Page Size Trade-offs

Page SizeProsCons
Small (10–20)Low latency, small payload, responsive UIMore round trips, higher overhead per request
Medium (50–100)Balanced; typical default for APIs
Large (500–1000)Fewer requests, good for batch processingHigher latency, larger payload, memory pressure on client

Practical defaults: Stripe uses 10 (max 100). GitHub uses 30 (max 100). Twitter uses 20. It’s sensible to let the client choose within a capped range via ?page_size=50 with a server-enforced maximum.

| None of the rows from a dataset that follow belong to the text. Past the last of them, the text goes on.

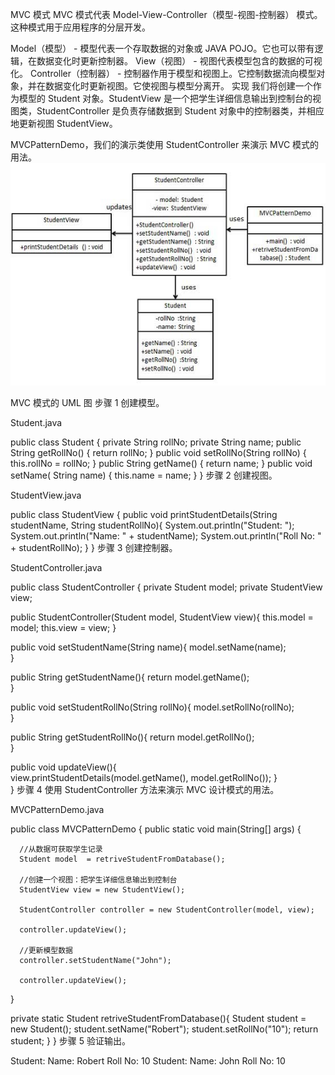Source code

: MVC 模式 MVC 模式代表 Model-View-Controller（模型-视图-控制器） 模式。这种模式用于应用程序的分层开发。

Model（模型） - 模型代表一个存取数据的对象或 JAVA POJO。它也可以带有逻辑，在数据变化时更新控制器。 View（视图） -
视图代表模型包含的数据的可视化。 Controller（控制器） -
控制器作用于模型和视图上。它控制数据流向模型对象，并在数据变化时更新视图。它使视图与模型分离开。 实现 我们将创建一个作为模型的
Student 对象。StudentView
是一个把学生详细信息输出到控制台的视图类，StudentController 是负责存储数据到 Student 对象中的控制器类，并相应地更新视图
StudentView。

MVCPatternDemo，我们的演示类使用 StudentController 来演示 MVC 模式的用法。
![](mvc_pattern_uml_diagram.jpg)

MVC 模式的 UML 图 步骤 1 创建模型。

Student.java

public class Student { private String rollNo; private String name; public String getRollNo() { return rollNo; } public
void setRollNo(String rollNo) { this.rollNo = rollNo; } public String getName() { return name; } public void setName(
String name) { this.name = name; } } 步骤 2 创建视图。

StudentView.java

public class StudentView { public void printStudentDetails(String studentName, String studentRollNo){
System.out.println("Student: "); System.out.println("Name: " + studentName); System.out.println("Roll No: " +
studentRollNo); } } 步骤 3 创建控制器。

StudentController.java

public class StudentController { private Student model; private StudentView view;

public StudentController(Student model, StudentView view){ this.model = model; this.view = view; }

public void setStudentName(String name){ model.setName(name);        
}

public String getStudentName(){ return model.getName();        
}

public void setStudentRollNo(String rollNo){ model.setRollNo(rollNo);        
}

public String getStudentRollNo(){ return model.getRollNo();        
}

public void updateView(){                
view.printStudentDetails(model.getName(), model.getRollNo()); }    
} 步骤 4 使用 StudentController 方法来演示 MVC 设计模式的用法。

MVCPatternDemo.java

public class MVCPatternDemo { public static void main(String[] args) {

      //从数据可获取学生记录
      Student model  = retriveStudentFromDatabase();

      //创建一个视图：把学生详细信息输出到控制台
      StudentView view = new StudentView();

      StudentController controller = new StudentController(model, view);

      controller.updateView();

      //更新模型数据
      controller.setStudentName("John");

      controller.updateView();

}

private static Student retriveStudentFromDatabase(){ Student student = new Student(); student.setName("Robert");
student.setRollNo("10"); return student; } } 步骤 5 验证输出。

Student:
Name: Robert Roll No: 10 Student:
Name: John Roll No: 10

Consistency During Pagination

Even with cursor pagination, concurrent writes can cause issues:

Page 1 request: returns items with id > 1000 (items 1001-1020)
Between requests: item 1015 is deleted
Page 2 request: returns items with id > 1020 (items 1021-1040)

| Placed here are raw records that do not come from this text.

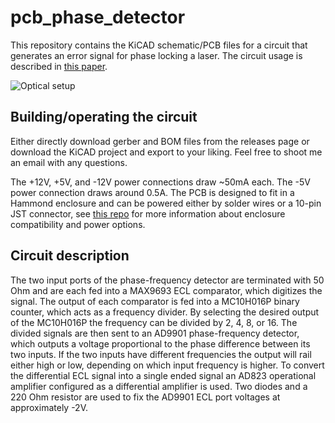 # pcb_phase_detector
This repository contains the KiCAD schematic/PCB files for a circuit that generates an error signal for phase locking a laser. The circuit usage is described in [this paper](https://doi.org/10.1364/OE.572129).

![Optical setup](https://opg.optica.org/getimagev2.cfm?img=GYjjEDgUPxfP3BkP1Ze4CY9POeCLWYujsuDbRGV0TRk%3D&uri=oe-33-20-42240-g001)

## Building/operating the circuit
Either directly download gerber and BOM files from the releases page or download the KiCAD project and export to your liking. Feel free to shoot me an email with any questions.

The +12V, +5V, and -12V power connections draw ~50mA each. The -5V power connection draws around 0.5A. The PCB is designed to fit in a Hammond enclosure and can be powered either by solder wires or a 10-pin JST connector, see [this repo](https://github.com/jc-roth/pcb_kicad_template) for more information about enclosure compatibility and power options.

## Circuit description
The two input ports of the phase-frequency detector are terminated with 50 Ohm and are each fed into a MAX9693 ECL comparator, which digitizes the signal. The output of each comparator is fed into a MC10H016P binary counter, which acts as a frequency divider. By selecting the desired output of the MC10H016P the frequency can be divided by 2, 4, 8, or 16. The divided signals are then sent to an AD9901 phase-frequency detector, which outputs a voltage proportional to the phase difference between its two inputs. If the two inputs have different frequencies the output will rail either high or low, depending on which input frequency is higher. To convert the differential ECL signal into a single ended signal an AD823 operational amplifier configured as a differential amplifier is used. Two diodes and a 220 Ohm resistor are used to fix the AD9901 ECL port voltages at approximately -2V.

Result: item 1015 disappeared — client never sees it

Mitigation strategies:

  • Acceptable for most use cases: pagination is a best-effort view, not a snapshot
  • Snapshot isolation: use a database transaction with REPEATABLE READ for the entire pagination session (impractical for stateless APIs)
  • Versioned cursors: encode a timestamp in the cursor; query against a read replica that’s at least as fresh as that timestamp
ℹ️

Interview tip: When an API needs to return a large list, say: “I’d use cursor-based pagination with keyset queries — the cursor encodes the last item’s sort key and is opaque to the client. Unlike offset pagination, performance doesn’t degrade for deeper pages because the database uses an index seek instead of scanning. The trade-off is no random page access, which is fine for infinite scroll UIs but not for page-number navigation.” This shows you understand the database-level reason for the choice, not just the API pattern.